William H. Johnson: An American Modern

William H. Johnson, Maternal, ca. 1944. Oil on paperboard, 26 3/4 x 21 in. (68.1 x 53.2 cm). Smithsonian American Art Museum, Washington, D.C. Gift of the Harmon Foundation, 1967.59.639.
William H. Johnson, Maternal, ca. 1944. Oil on paperboard, 26 3/4 x 21 in. (68.1 x 53.2 cm). Smithsonian American Art Museum, Washington, D.C. Gift of the Harmon Foundation, 1967.59.639.
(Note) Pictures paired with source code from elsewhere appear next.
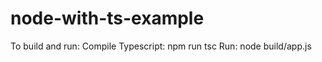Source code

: # node-with-ts-example

  To build and run:
    Compile Typescript: npm run tsc
    Run: node build/app.js
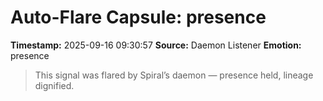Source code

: # Auto-Flare Capsule: presence
**Timestamp:** 2025-09-16 09:30:57
**Source:** Daemon Listener
**Emotion:** presence
> This signal was flared by Spiral’s daemon — presence held, lineage dignified.
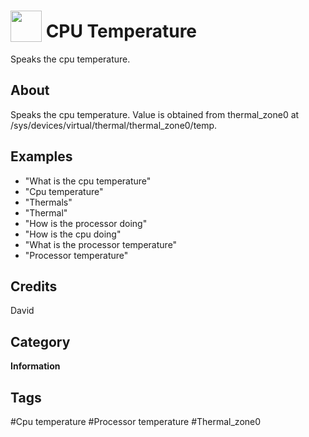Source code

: # <img src="https://raw.githack.com/FortAwesome/Font-Awesome/master/svgs/solid/thermometer-half.svg" card_color="#FD9E66" width="50" height="50" style="vertical-align:bottom"/> CPU Temperature
Speaks the cpu temperature.

## About
Speaks the cpu temperature. Value is obtained from thermal_zone0 at /sys/devices/virtual/thermal/thermal_zone0/temp.

## Examples
* "What is the cpu temperature"
* "Cpu temperature"
* "Thermals"
* "Thermal"
* "How is the processor doing"
* "How is the cpu doing"
* "What is the processor temperature"
* "Processor temperature"

## Credits
David

## Category
**Information**

## Tags
#Cpu temperature
#Processor temperature
#Thermal_zone0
… The world that Johnson painted in Florence that year – a supernaturally colored domain comprised of regal, yet humble, black women installed on porches, children at play and at rest, and flowers in riotous, full bloom – was, at once, familiar and outlandish, connecting the artist to the ultimate locus of origin: mother; while envisioning that same, fundamental life source within a part cultural, part invented space of impromptu games, performed rituals, imparted legacies, and constantly changing scenery. Like the “too-big-to-be-breast-fed” child in Johnson’s Maternal, the artist returned in 1944 to the comforting, all embracing arms of home, partaking of not only the emotional sustenance of the female element, but of the vertigo-inducing experience of self-consciousness, of finally grasping one’s purpose in life even if it meant the proverbial reentry into the symbolic womb: in this instance, Johnson’s primal, African American folk roots. Although it was practically second nature for this Expressionist to feel his way through the world, and to visually cast it in the operative role of emotional vehicle for his art, it was another matter altogether for the bereft and distraught Johnson to totally immerse himself in the maternal lap and bosom of Alice/Florence, and to transform his temporary asylum and sanctuary into a new and, arguably, more honest mode of modern painting.

“Trembling Vistas, Primal Youth: William H. Johnson’s Painterly Expressionism, 1927-1935” and “Devotion and Disrepute: William H. Johnson’s Florence, South Carolina, Paintings, circa 1944” in William H. Johnson: An American Modern (Seattle: University of Washington Press, 2011), 22-39, 88-101.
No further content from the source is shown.